Available at: https://digitalcommons.calpoly.edu/theses/1340
Date of Award
MS in Biomedical Engineering
Biomedical and General Engineering
Skin cancer is the most common type of cancer in the US. The American Academy of Dermatology estimated that more than 3.5 million new cases of skin cancer are diagnosed in the US each year and 1 in 5 Americans will likely to develop skin cancer in their life time. Most cases of skin cancer are caused by exposure to ultraviolet (UV) radiation from the sun. Some of the most common sunscreen ingredients are unstable and can form harmful radicals upon exposure to UV radiation. There is a strong clinical need for a more stable and effective sunscreen ingredient such as bovine milk phospholipids (MP). Phospholipids were shown to have beneficial health effects such as regulation of the inflammatory reactions, protective effects against colon cancer, and reducing cardiovascular risk factors. Previous histology and MTT tissue viability research studies suggested that MP act upon skin cells in a protective manner against UV radiation.
This thesis aims to further investigate the protective effects of bovine milk phospholipids by evaluating the expression of a UV-induced DNA damage marker, cyclin-dependent kinase inhibitor, p21WAF1/CIP1. Western blots were used to quantify p21 expression in human keratinocytes in four categories of samples: No-UV, UV, UV+MP, MP and in HeLa (p21 positive control).

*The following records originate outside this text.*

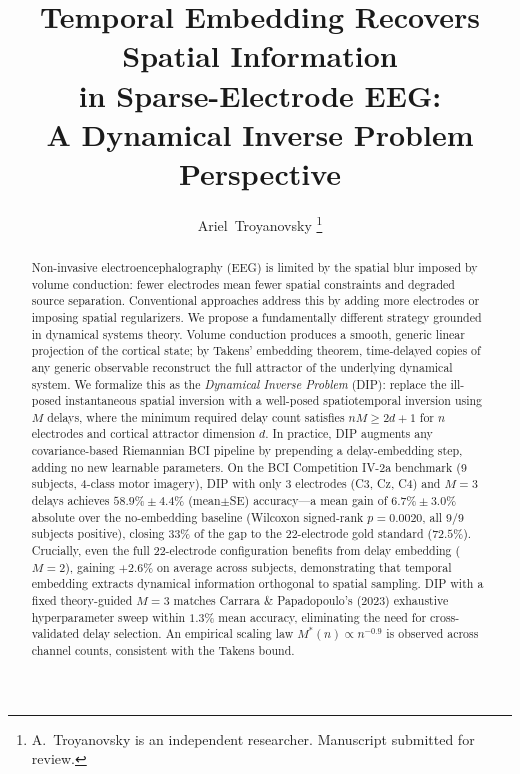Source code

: \documentclass[journal]{IEEEtran}
\begin{document}
\title{Temporal Embedding Recovers Spatial Information\\in Sparse-Electrode EEG:\\A Dynamical Inverse Problem Perspective}

\author{Ariel~Troyanovsky%
\thanks{A.~Troyanovsky is an independent researcher. Manuscript submitted for review.}}

\maketitle

\begin{abstract}
Non-invasive electroencephalography (EEG) is limited by the spatial blur imposed by volume conduction: fewer electrodes mean fewer spatial constraints and degraded source separation. Conventional approaches address this by adding more electrodes or imposing spatial regularizers. We propose a fundamentally different strategy grounded in dynamical systems theory. Volume conduction produces a smooth, generic linear projection of the cortical state; by Takens' embedding theorem, time-delayed copies of any generic observable reconstruct the full attractor of the underlying dynamical system. We formalize this as the \emph{Dynamical Inverse Problem} (DIP): replace the ill-posed instantaneous spatial inversion with a well-posed spatiotemporal inversion using $M$ delays, where the minimum required delay count satisfies $nM \geq 2d+1$ for $n$ electrodes and cortical attractor dimension $d$. In practice, DIP augments any covariance-based Riemannian BCI pipeline by prepending a delay-embedding step, adding no new learnable parameters. On the BCI Competition IV-2a benchmark (9 subjects, 4-class motor imagery), DIP with only 3 electrodes (C3, Cz, C4) and $M=3$ delays achieves $58.9\%\pm4.4\%$ (mean$\pm$SE) accuracy---a mean gain of $6.7\%\pm3.0\%$ absolute over the no-embedding baseline (Wilcoxon signed-rank $p=0.0020$, all 9/9 subjects positive), closing 33\% of the gap to the 22-electrode gold standard ($72.5\%$). Crucially, even the full 22-electrode configuration benefits from delay embedding ($M=2$), gaining $+2.6\%$ on average across subjects, demonstrating that temporal embedding extracts dynamical information orthogonal to spatial sampling. DIP with a fixed theory-guided $M=3$ matches Carrara \& Papadopoulo's (2023) exhaustive hyperparameter sweep within $1.3\%$ mean accuracy, eliminating the need for cross-validated delay selection. An empirical scaling law $M^*(n) \propto n^{-0.9}$ is observed across channel counts, consistent with the Takens bound.
\end{abstract}
\end{document}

In the No-UV samples, cells were not irradiated by UV light. However, in the UV samples, keratinocytes were exposed to a UV dosage of 10 mJ/cm2. In the UV+MP samples, keratinocytes were first treated with 1% MP solution (w/v) in their culture media for 24 hours then exposed to a UV dosage of 10 mJ/cm2. In MP, keratinocytes were treated with 1% MP solution in their culture media for 24 hours. Total cell proteins were extracted 24 hours post-UV irradiation. The same amount of protein from each sample (determined by BCA assay) was loaded into a 4-12% Bis-Tris SDS-PAGE gel, run under denaturing, non-reducing conditions then blotted and treated with antibodies for the quantitative detection of p21 proteins. Finally, intensities of p21 protein bands were analyzed by using ImageJ software.
Under non-reducing conditions, three p21 proteins covalently bonded with each other showed up as 63 KDa molecules on the PVDF membrane. The UV, and HeLa samples showed a 2.28 fold, and 1.23 fold increase in p21 expression, respectively, compared with the No-UV samples control. The MP samples showed a 0.948 fold decrease in p21 compared with the No-UV samples, and the UV+MP samples showed only a 1.13 fold increase in p21. When comparing with the UV sample, the UV+MP sample has 50.4% less p21 expression. Less p21 expression in the UV+MP sample compare with the UV sample suggested that less DNA damage occurred in the sample that was treated with milk phospholipids. This result strongly suggests that 1% bovine milk phospholipids can protect skin cells from UV induced DNA damage.